→ Prompt: Write out exactly the lines from the one containing "pelo pecado e" through the last line of the records below, including both.

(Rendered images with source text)
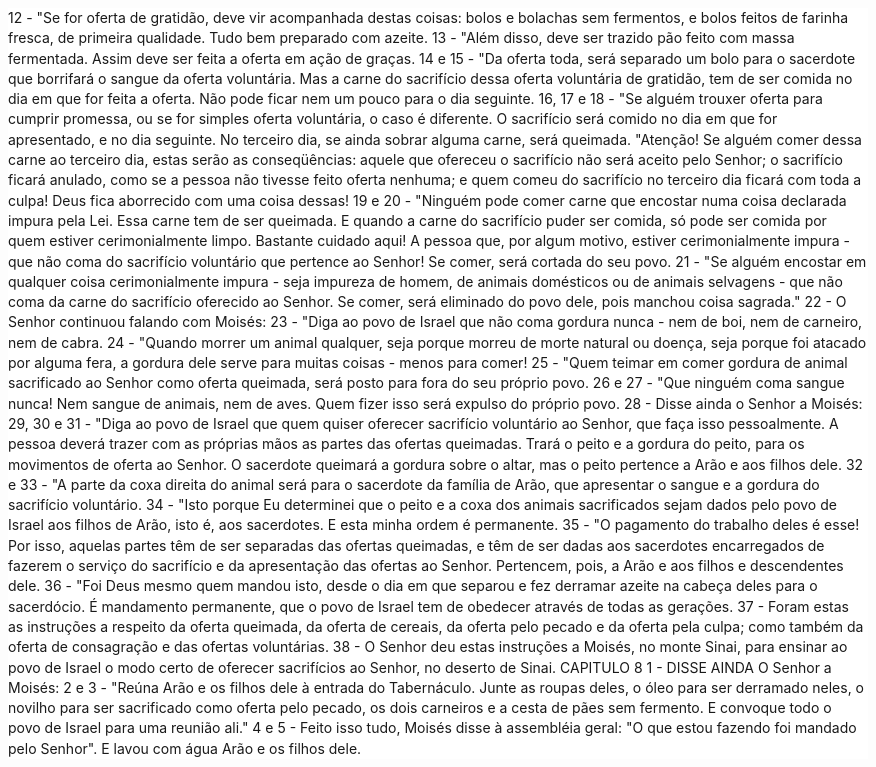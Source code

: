 12 - "Se for oferta de gratidão, deve vir acompanhada destas coisas: bolos e bolachas sem
fermentos, e bolos feitos de farinha fresca, de primeira qualidade. Tudo bem preparado com
azeite.
13 - "Além disso, deve ser trazido pão feito com massa fermentada. Assim deve ser feita a
oferta em ação de graças.
14 e 15 - "Da oferta toda, será separado um bolo para o sacerdote que borrifará o sangue da
oferta voluntária. Mas a carne do sacrifício dessa oferta voluntária de gratidão, tem de ser
comida no dia em que for feita a oferta. Não pode ficar nem um pouco para o dia seguinte.
16, 17 e 18 - "Se alguém trouxer oferta para cumprir promessa, ou se for simples oferta
voluntária, o caso é diferente. O sacrifício será comido no dia em que for apresentado, e no dia
seguinte. No terceiro dia, se ainda sobrar alguma carne, será queimada. "Atenção! Se alguém
comer dessa carne ao terceiro dia, estas serão as conseqüências: aquele que ofereceu o
sacrifício não será aceito pelo Senhor; o sacrifício ficará anulado, como se a pessoa não tivesse
feito oferta nenhuma; e quem comeu do sacrifício no terceiro dia ficará com toda a culpa! Deus
fica aborrecido com uma coisa dessas!
19 e 20 - "Ninguém pode comer carne que encostar numa coisa declarada impura pela Lei.
Essa carne tem de ser queimada. E quando a carne do sacrifício puder ser comida, só pode ser
comida por quem estiver cerimonialmente limpo. Bastante cuidado aqui! A pessoa que, por
algum motivo, estiver cerimonialmente impura - que não coma do sacrifício voluntário que
pertence ao Senhor! Se comer, será cortada do seu povo. 21 - "Se alguém encostar em
qualquer coisa cerimonialmente impura - seja impureza de homem, de animais domésticos ou
de animais selvagens - que não coma da carne do sacrifício oferecido ao Senhor. Se comer,
será eliminado do povo dele, pois manchou coisa sagrada."
22 - O Senhor continuou falando com Moisés:
23 - "Diga ao povo de Israel que não coma gordura nunca - nem de boi, nem de carneiro, nem
de cabra.
24 - "Quando morrer um animal qualquer, seja porque morreu de morte natural ou doença,
seja porque foi atacado por alguma fera, a gordura dele serve para muitas coisas - menos para
comer!
25 - "Quem teimar em comer gordura de animal sacrificado ao Senhor como oferta queimada,
será posto para fora do seu próprio povo.
26 e 27 - "Que ninguém coma sangue nunca! Nem sangue de animais, nem de aves. Quem
fizer isso será expulso do próprio povo.
28 - Disse ainda o Senhor a Moisés:
29, 30 e 31 - "Diga ao povo de Israel que quem quiser oferecer sacrifício voluntário ao Senhor,
que faça isso pessoalmente. A pessoa deverá trazer com as próprias mãos as partes das
ofertas queimadas. Trará o peito e a gordura do peito, para os movimentos de oferta ao
Senhor. O sacerdote queimará a gordura sobre o altar, mas o peito pertence a Arão e aos
filhos dele.
32 e 33 - "A parte da coxa direita do animal será para o sacerdote da família de Arão, que
apresentar o sangue e a gordura do sacrifício voluntário.
34 - "Isto porque Eu determinei que o peito e a coxa dos animais sacrificados sejam dados
pelo povo de Israel aos filhos de Arão, isto é, aos sacerdotes. E esta minha ordem é
permanente.
35 - "O pagamento do trabalho deles é esse! Por isso, aquelas partes têm de ser separadas
das ofertas queimadas, e têm de ser dadas aos sacerdotes encarregados de fazerem o serviço
do sacrifício e da apresentação das ofertas ao Senhor. Pertencem, pois, a Arão e aos filhos e
descendentes dele.
36 - "Foi Deus mesmo quem mandou isto, desde o dia em que separou e fez derramar azeite
na cabeça deles para o sacerdócio. É mandamento permanente, que o povo de Israel tem de
obedecer através de todas as gerações.
37 - Foram estas as instruções a respeito da oferta queimada, da oferta de cereais, da oferta
pelo pecado e da oferta pela culpa; como também da oferta de consagração e das ofertas
voluntárias.
38 - O Senhor deu estas instruções a Moisés, no monte Sinai, para ensinar ao povo de Israel o
modo certo de oferecer sacrifícios ao Senhor, no deserto de Sinai.
CAPITULO 8
1 - DISSE AINDA O Senhor a Moisés:
2 e 3 - "Reúna Arão e os filhos dele à entrada do Tabernáculo. Junte as roupas deles, o óleo
para ser derramado neles, o novilho para ser sacrificado como oferta pelo pecado, os dois
carneiros e a cesta de pães sem fermento. E convoque todo o povo de Israel para uma reunião
ali."
4 e 5 - Feito isso tudo, Moisés disse à assembléia geral: "O que estou fazendo foi mandado
pelo Senhor". E lavou com água Arão e os filhos dele.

→ Response box:
pelo pecado e da oferta pela culpa; como também da oferta de consagração e das ofertas
voluntárias.
38 - O Senhor deu estas instruções a Moisés, no monte Sinai, para ensinar ao povo de Israel o
modo certo de oferecer sacrifícios ao Senhor, no deserto de Sinai.
CAPITULO 8
1 - DISSE AINDA O Senhor a Moisés:
2 e 3 - "Reúna Arão e os filhos dele à entrada do Tabernáculo. Junte as roupas deles, o óleo
para ser derramado neles, o novilho para ser sacrificado como oferta pelo pecado, os dois
carneiros e a cesta de pães sem fermento. E convoque todo o povo de Israel para uma reunião
ali."
4 e 5 - Feito isso tudo, Moisés disse à assembléia geral: "O que estou fazendo foi mandado
pelo Senhor". E lavou com água Arão e os filhos dele.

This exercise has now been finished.